In 1988, the New England Journal of Medicine published an editorial commentary by Joel Dimsdale,1 who commented on the topsy-turvy career of the putative psychosocial risk factor for coronary heart disease (CHD) originally known as the Type A behaviour pattern (TAB), an action-emotion complex observed in people who are aggressively involved in a chronic struggle with life to achieve more and more in less and less time. Since its inception in the 1950s, the quest to legitimize TAB as a genuine risk factor for CHD has indeed been turbulent, suffering numerous setbacks. Most of the controversy came from epidemiological uncertainty generated by mixed results linking TAB to CHD outcomes. At the beginning of the new millennium, the vast majority of contemporary researchers would agree that the simple model linking TAB to CHD is clearly inadequate.
Does this inadequacy necessarily mean that the Type A construct has no validity, and that the entire area of investigation should be abandoned altogether? Some people agree, while others beg to differ. The article by Cole and his colleagues2 in this issue of the International Journal of Epidemiology entitled Time urgency and risk of non-fatal myocardial infarction represents the latest in a growing chain of evidence suggesting we might be able to salvage something useful from the chequered career of the Type A concept. The Cole et al.2 paper supports the more general conclusion that researchers should not rush to abandon the use of the paper-and-pencil measures for assessing components of Type A behaviour. Briefly, Cole et al.2 culled four items from the Framingham Type A scale to examine the relationship between subjective ratings of Time Urgency & Impatience (TUI) and non-fatal myocardial infarction (MI) in 240 cases and an equal number of matched controls. Their results showed time urgency and impatience was associated with a dose-response increase in risk of MI, independent of other risk factors. Importantly, the association remained significant after controlling for global Type A scores.

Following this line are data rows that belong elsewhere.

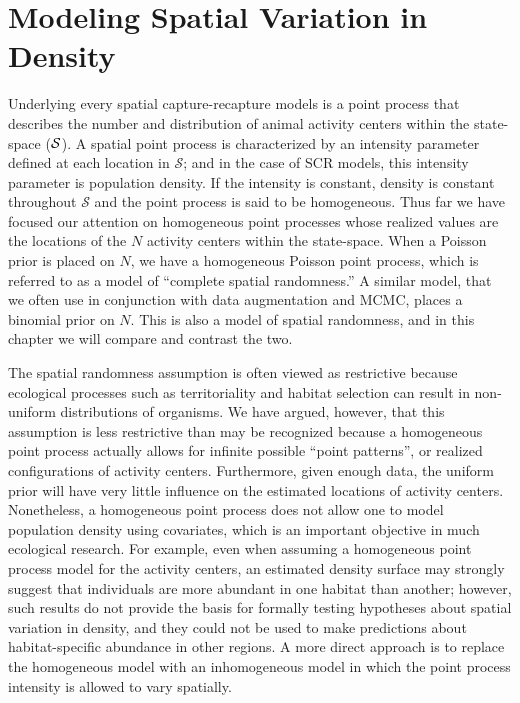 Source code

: \chapter{
Modeling Spatial Variation in Density
}
\label{chapt.state-space}

\vspace{0.3cm}

Underlying every spatial capture-recapture models is a point process
that describes the number and distribution of animal activity
centers within the state-space ($\cal{S}$).
A spatial point process is characterized by %
an intensity parameter defined at each location in $\mathcal{S}$; and
in the case of SCR models, this intensity parameter is population
density. If the intensity is constant, density is constant throughout
$\mathcal{S}$ and the point process is said to be homogeneous.
Thus far we have focused our attention on homogeneous %
point processes whose realized values are the locations of the $N$
activity centers within the state-space. When a Poisson prior is
placed on $N$, we have a homogeneous Poisson point process, which
is referred to as a model of ``complete spatial randomness.''
A similar model, that we often use in conjunction with data
augmentation and MCMC, places a binomial prior on $N$. This is also a
model of spatial randomness, and in this chapter we will compare and
contrast the two.

The spatial randomness assumption is often viewed as restrictive
because ecological processes such as
territoriality and habitat selection can result in non-uniform
distributions of organisms. We have argued, however, that this
assumption is less restrictive than may be recognized because a
homogeneous point process actually allows for infinite
possible ``point patterns'', or realized configurations of activity
centers. Furthermore, given enough data,
the uniform prior will have very little influence on the estimated
locations of activity centers. Nonetheless, a homogeneous point
process does not allow one to model population density using
covariates, which is an important objective in much ecological research.
For example, even when assuming a homogeneous point process model for
the activity centers, an estimated density surface may strongly
suggest that individuals are more abundant in one habitat than
another; however, such results do not provide the basis for formally testing
hypotheses about spatial variation in density, and they could not be
used to make predictions about habitat-specific abundance in other
regions. A more direct approach is to replace the homogeneous model
with an inhomogeneous model in which the point process intensity
is allowed to vary spatially.

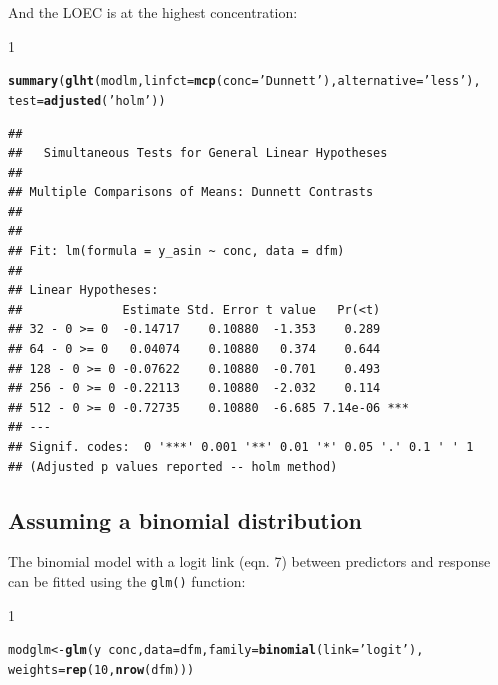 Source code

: \documentclass{scrartcl}\usepackage[]{graphicx}\usepackage[]{color}
\makeatletter
\newcommand{\hlnum}[1]{\textcolor[rgb]{0.686,0.059,0.569}{#1}}%
\newcommand{\hlstr}[1]{\textcolor[rgb]{0.192,0.494,0.8}{#1}}%
\newcommand{\hlopt}[1]{\textcolor[rgb]{0,0,0}{#1}}%
\newcommand{\hlstd}[1]{\textcolor[rgb]{0.345,0.345,0.345}{#1}}%
\newcommand{\hlkwb}[1]{\textcolor[rgb]{0.69,0.353,0.396}{#1}}%
\newcommand{\hlkwc}[1]{\textcolor[rgb]{0.333,0.667,0.333}{#1}}%
\newcommand{\hlkwd}[1]{\textcolor[rgb]{0.737,0.353,0.396}{\textbf{#1}}}%
\newenvironment{kframe}{%
 \def\at@end@of@kframe{}%
 \ifinner\ifhmode%
  \def\at@end@of@kframe{\end{minipage}}%
  \begin{minipage}{\columnwidth}%
 \fi\fi%
 \def\FrameCommand##1{\hskip\@totalleftmargin \hskip-\fboxsep
 \colorbox{shadecolor}{##1}\hskip-\fboxsep
     \hskip-\linewidth \hskip-\@totalleftmargin \hskip\columnwidth}%
 \MakeFramed {\advance\hsize-\width
   \@totalleftmargin\z@ \linewidth\hsize
   \@setminipage}}%
 {\par\unskip\endMakeFramed%
 \at@end@of@kframe}
\newenvironment{knitrout}{}{} %
\renewenvironment{knitrout}{\begin{spacing}{1}}{\end{spacing}}
\makeatother
\begin{document}
And the LOEC is at the highest concentration:
\begin{knitrout}
\color{fgcolor}\begin{kframe}
\begin{alltt}
\hlkwd{summary}\hlstd{(}\hlkwd{glht}\hlstd{(modlm,} \hlkwc{linfct} \hlstd{=} \hlkwd{mcp}\hlstd{(}\hlkwc{conc} \hlstd{=} \hlstr{'Dunnett'}\hlstd{),} \hlkwc{alternative} \hlstd{=} \hlstr{'less'}\hlstd{),}
        \hlkwc{test} \hlstd{=} \hlkwd{adjusted}\hlstd{(}\hlstr{'holm'}\hlstd{))}
\end{alltt}
\begin{verbatim}
## 
## 	 Simultaneous Tests for General Linear Hypotheses
## 
## Multiple Comparisons of Means: Dunnett Contrasts
## 
## 
## Fit: lm(formula = y_asin ~ conc, data = dfm)
## 
## Linear Hypotheses:
##              Estimate Std. Error t value   Pr(<t)    
## 32 - 0 >= 0  -0.14717    0.10880  -1.353    0.289    
## 64 - 0 >= 0   0.04074    0.10880   0.374    0.644    
## 128 - 0 >= 0 -0.07622    0.10880  -0.701    0.493    
## 256 - 0 >= 0 -0.22113    0.10880  -2.032    0.114    
## 512 - 0 >= 0 -0.72735    0.10880  -6.685 7.14e-06 ***
## ---
## Signif. codes:  0 '***' 0.001 '**' 0.01 '*' 0.05 '.' 0.1 ' ' 1
## (Adjusted p values reported -- holm method)
\end{verbatim}
\end{kframe}
\end{knitrout}


\subsection{Assuming a binomial distribution}
The binomial model with a logit link (eqn. 7) between predictors and response can be fitted using the \texttt{glm()} function:
\begin{knitrout}
\color{fgcolor}\begin{kframe}
\begin{alltt}
\hlstd{modglm} \hlkwb{<-} \hlkwd{glm}\hlstd{(y} \hlopt{~} \hlstd{conc ,} \hlkwc{data} \hlstd{= dfm,} \hlkwc{family} \hlstd{=} \hlkwd{binomial}\hlstd{(}\hlkwc{link} \hlstd{=} \hlstr{'logit'}\hlstd{),}
              \hlkwc{weights} \hlstd{=} \hlkwd{rep}\hlstd{(}\hlnum{10}\hlstd{,} \hlkwd{nrow}\hlstd{(dfm)))}
\end{alltt}
\end{kframe}
\end{knitrout}
\end{document}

This brief commentary seeks to provide a broader context within which to interpret findings published by Cole et al. With regard to the historical backdrop, research on TAB has evolved to a point where most researchers now recognise that the construct is multidimensional in nature, and that different components have differential relevance for health, illness and medical problems resulting from a variety of causes.3 Increased recognition that we are dealing with a family of related constructs has even caused researchers to examine cousin constructs. In particular, the field has witnessed a dramatic shift away from (global) Type A research toward research on cynical hostility (see 4 for a meta-analysis). The unravelling of the Type A construct has left another legacy. As I have noted in a previous review article,5 this consists of the growth of an interesting and potentially fruitful body of literature relating the Time Urgency & Irritability (TUI) subcomponent of the Type A construct to a variety of measures of general ill health. In general, this emerging literature supports the view that not all Type A behaviours are necessarily coronary-prone or even health-relevant. Evidence now suggests that some Type A components are irrelevant to health and illness, but might still predict occupational performance. Moreover, this fledgling knowledge base suggests the TUI subcomponent may be uniquely associated with a variety of health outcomes and a negative risk profile which increases susceptibility to general ill health. This risk profile consists of the presence of vulnerability factors and the absence of health protective factors. Just to take one example, there is evidence to suggest that individuals are vulnerable to health problems resulting from (car) accidents by virtue of their TUI scores and not their global Type A scores.6 When considered in the aggregate, this growing data-base underscores the more general theme that subcomponent measures of Type A-related constructs are superior to global undifferentiated measures with respect to understanding vulnerability to different types of medical problems.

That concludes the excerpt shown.